I’m not sure what introduced this, we’re currently using 4.4.6 without problems. I’ll dig more into it and report back.

This topic was automatically closed 100 days after the last reply. New replies are no longer allowed.

@Boris_Grozev I was not yet able to reproduce this. Smack currently has a few pending commits in its ‘4.4’ branch and I wonder if there is an regression or if it could be released as 4.4.7. Let me know if I can help tracking down the root cause of the NoResponseExceptions you are seeing.

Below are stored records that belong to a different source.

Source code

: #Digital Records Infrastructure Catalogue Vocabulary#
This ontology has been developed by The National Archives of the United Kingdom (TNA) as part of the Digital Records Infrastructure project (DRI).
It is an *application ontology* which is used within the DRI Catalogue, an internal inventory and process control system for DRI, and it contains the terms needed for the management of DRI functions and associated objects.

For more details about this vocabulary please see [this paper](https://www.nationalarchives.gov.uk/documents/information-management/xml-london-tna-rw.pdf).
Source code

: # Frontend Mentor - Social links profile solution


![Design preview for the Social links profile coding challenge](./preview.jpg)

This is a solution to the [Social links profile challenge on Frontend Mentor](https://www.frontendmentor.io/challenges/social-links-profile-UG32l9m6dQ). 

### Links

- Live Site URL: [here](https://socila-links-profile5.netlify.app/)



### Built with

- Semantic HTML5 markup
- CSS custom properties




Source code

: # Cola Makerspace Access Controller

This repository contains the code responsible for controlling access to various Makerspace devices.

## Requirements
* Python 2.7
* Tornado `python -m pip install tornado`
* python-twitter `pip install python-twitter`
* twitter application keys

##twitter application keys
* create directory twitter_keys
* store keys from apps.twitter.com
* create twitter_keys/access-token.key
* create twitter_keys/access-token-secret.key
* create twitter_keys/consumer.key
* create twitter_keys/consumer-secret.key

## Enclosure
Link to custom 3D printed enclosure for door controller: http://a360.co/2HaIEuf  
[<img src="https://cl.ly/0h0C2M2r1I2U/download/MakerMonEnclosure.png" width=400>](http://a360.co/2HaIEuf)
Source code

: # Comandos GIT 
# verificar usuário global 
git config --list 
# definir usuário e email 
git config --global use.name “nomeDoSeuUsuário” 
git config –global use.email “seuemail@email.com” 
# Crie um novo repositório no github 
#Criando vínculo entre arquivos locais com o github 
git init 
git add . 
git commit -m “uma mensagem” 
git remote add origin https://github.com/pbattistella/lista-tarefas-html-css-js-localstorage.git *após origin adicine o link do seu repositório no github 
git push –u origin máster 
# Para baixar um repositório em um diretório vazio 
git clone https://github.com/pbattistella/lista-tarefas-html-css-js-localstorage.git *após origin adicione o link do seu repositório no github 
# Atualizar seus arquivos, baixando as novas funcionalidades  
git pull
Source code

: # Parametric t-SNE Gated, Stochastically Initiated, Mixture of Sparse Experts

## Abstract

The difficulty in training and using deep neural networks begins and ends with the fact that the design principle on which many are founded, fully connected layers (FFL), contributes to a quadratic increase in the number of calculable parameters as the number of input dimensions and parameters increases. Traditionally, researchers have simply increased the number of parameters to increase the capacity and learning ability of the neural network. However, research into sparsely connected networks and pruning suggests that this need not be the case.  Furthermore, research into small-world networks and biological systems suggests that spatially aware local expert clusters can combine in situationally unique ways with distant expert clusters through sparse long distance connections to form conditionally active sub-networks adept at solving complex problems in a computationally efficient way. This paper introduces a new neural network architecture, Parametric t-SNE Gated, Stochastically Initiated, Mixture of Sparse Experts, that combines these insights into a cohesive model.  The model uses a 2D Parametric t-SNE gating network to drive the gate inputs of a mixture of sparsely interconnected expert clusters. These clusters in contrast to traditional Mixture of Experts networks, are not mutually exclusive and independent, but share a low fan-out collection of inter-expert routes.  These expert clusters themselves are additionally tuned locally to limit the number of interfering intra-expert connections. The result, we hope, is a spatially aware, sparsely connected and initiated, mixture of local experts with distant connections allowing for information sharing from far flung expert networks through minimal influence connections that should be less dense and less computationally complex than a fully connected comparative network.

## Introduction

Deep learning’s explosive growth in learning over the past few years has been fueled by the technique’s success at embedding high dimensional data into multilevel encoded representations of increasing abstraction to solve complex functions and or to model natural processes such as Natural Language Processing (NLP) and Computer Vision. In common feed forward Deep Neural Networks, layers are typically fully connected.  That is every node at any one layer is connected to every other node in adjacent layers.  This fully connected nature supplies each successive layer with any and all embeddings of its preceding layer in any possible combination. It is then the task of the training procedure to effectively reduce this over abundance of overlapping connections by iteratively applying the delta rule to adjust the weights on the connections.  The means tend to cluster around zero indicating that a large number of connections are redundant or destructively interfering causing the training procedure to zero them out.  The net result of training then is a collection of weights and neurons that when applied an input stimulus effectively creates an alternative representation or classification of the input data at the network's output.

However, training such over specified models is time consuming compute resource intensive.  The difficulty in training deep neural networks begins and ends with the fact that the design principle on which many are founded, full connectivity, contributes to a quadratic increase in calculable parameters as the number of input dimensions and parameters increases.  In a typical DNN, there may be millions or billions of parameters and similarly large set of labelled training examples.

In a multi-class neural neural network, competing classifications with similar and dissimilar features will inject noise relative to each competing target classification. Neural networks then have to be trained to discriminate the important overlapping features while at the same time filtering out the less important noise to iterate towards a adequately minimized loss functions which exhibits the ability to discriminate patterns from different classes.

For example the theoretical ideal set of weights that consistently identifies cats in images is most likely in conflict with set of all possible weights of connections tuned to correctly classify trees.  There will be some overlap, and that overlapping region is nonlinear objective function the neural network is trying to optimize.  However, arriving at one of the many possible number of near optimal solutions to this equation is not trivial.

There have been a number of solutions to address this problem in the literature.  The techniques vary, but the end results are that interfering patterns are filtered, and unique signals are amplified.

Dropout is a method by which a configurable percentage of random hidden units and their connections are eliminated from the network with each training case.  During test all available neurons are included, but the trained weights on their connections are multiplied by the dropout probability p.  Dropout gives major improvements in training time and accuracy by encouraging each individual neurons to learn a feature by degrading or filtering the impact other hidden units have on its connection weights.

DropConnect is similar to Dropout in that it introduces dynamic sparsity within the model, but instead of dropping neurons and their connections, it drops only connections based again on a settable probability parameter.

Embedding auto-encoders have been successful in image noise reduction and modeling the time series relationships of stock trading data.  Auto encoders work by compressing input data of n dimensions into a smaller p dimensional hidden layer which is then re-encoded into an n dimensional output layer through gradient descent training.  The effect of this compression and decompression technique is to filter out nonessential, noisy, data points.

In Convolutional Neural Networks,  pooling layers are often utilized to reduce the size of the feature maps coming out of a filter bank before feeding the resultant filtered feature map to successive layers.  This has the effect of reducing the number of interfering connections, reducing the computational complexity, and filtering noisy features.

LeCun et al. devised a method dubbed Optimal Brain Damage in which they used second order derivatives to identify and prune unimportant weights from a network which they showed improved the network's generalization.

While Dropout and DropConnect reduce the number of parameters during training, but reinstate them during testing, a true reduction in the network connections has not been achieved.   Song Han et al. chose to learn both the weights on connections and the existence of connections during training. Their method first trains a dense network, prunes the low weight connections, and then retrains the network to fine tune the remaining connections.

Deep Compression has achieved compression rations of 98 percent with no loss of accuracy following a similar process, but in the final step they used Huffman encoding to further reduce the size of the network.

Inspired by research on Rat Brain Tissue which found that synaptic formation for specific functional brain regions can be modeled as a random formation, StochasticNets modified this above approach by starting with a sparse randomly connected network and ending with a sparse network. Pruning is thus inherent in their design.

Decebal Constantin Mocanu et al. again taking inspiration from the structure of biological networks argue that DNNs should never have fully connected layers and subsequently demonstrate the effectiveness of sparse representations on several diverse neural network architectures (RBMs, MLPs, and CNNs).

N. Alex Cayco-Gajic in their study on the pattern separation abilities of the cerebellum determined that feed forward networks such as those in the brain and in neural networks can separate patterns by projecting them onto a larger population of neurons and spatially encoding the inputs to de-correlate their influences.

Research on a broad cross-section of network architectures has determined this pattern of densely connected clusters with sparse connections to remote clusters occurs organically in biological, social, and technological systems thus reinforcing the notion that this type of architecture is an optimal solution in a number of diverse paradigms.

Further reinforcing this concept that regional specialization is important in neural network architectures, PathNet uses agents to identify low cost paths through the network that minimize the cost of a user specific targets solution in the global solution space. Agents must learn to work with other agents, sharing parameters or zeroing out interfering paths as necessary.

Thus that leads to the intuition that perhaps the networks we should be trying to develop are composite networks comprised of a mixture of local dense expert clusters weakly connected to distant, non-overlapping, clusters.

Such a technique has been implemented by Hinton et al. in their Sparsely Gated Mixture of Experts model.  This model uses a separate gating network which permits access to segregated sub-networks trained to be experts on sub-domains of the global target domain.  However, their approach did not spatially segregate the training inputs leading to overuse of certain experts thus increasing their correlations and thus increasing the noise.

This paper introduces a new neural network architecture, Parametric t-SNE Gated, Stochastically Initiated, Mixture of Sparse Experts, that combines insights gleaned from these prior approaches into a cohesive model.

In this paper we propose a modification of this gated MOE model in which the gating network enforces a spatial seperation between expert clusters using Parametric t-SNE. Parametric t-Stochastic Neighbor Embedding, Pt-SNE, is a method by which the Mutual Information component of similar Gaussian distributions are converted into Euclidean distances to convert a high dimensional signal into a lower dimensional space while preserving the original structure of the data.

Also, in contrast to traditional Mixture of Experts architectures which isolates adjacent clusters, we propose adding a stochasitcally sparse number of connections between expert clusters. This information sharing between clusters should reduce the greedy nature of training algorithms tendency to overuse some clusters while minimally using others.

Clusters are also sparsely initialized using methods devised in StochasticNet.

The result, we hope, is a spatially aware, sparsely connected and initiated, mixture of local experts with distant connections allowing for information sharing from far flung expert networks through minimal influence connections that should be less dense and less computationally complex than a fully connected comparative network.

I’m sorry for the lack of response here.

I am able to reproduce the problem when I run jicofo with Smack 4.4.7-20221005.095442-1, but I have no success isolating it in an independent test. I have a set of threads doing a join/leave in a MUC and another set of threads sending a ping and waiting for a response (I’m attaching the test in case it’s useful somehow).

I suspect it’s something specific to jicofo’s thread model. I’m attaching two thread dumps. The first was was captured a few seconds after timeouts were logged. The second one was captured while a thread was waiting for a response which eventually timed out. Let me know if you notice anything useful.

As it stands we wouldn’t be able to update to Smack 4.4.7 if you release it, but I don’t know if the problem is in Jicofo or Smack. Let us know if you have any suggestions on how to debug further.

Note that I’ll be travelling and unable to respond for the next 2 weeks. I promise to take a look when I’m back.

Regards,
Boris
thread-dump-1.txt (42.9 KB)
thread-dump-2.txt (42.0 KB)

No worries. Just to confirm: Smack regresses from 4.4.6 to 4.4.7-SNAPSHOT for you. That is, you don’t see this issue with Smack 4.4.6. Is that correct?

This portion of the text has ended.